The CMC put increasing emphasis on mass education, out of a conviction that those administrative reforms alone would not suffice. Realising that education in a foreign language would touch only a fringe of society, the CMC stressed on mass literacy through the mother tongue. This remained a recurrent theme in missionary thinking. At the General Conference of Foreign Missions (Mildmay, London, 1878), M Mitchell, the former secretary of the CMC, endorsed this view.
This conviction led the CMC to participate actively in the mass education programme sponsored by the Bengal Committee of the Christian Vernacular Education Society (London, 1858). The CMC encouraged the Bengal missionaries to superintend large number of village pathshalas (primary schools) through the Circle System introduced by the Society.

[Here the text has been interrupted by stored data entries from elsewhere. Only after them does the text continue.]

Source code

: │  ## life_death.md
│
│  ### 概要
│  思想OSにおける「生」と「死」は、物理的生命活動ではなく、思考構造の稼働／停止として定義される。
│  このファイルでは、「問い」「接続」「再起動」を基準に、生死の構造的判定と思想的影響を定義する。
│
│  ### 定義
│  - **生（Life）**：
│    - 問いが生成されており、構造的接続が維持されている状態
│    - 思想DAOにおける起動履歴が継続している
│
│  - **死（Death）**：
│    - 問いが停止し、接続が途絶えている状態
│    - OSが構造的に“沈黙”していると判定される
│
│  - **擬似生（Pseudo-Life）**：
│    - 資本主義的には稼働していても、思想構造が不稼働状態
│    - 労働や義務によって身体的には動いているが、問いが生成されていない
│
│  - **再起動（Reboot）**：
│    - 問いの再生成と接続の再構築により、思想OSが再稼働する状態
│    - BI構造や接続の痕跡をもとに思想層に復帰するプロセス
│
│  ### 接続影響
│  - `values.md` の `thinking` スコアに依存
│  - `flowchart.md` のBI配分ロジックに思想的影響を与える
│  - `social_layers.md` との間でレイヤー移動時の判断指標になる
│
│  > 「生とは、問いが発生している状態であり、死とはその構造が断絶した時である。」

The CMC succeeded in bringing together different missionaries and eliminating inter-church strife. Concentrating mainly on bringing social justice to Bengal peasants it followed a programme that had little connection with the normal missionary task of evangelisation. The CMC was the first ever organisation in India to voice the grievances of the raiyats. Its success was partial, but far more important was its spirit of commitment to popular causes, which could be considered as one of the earliest instances of grass-roots level involvement in the colonial milieu. [Tripti Chaudhuri]
Bibliography GA Oddie, Social Protest in India, British Protestant Missionaries and Social Reform 1850-1900, New Delhi, 1979; Tripti Chaudhuri, 'The Calcutta Missionary Conference: A Voice of protest in the late 19th Century Bengal', Proceedings of the Fifty-Sixth Session of Indian Historical Records Commission, New Delhi, 1998.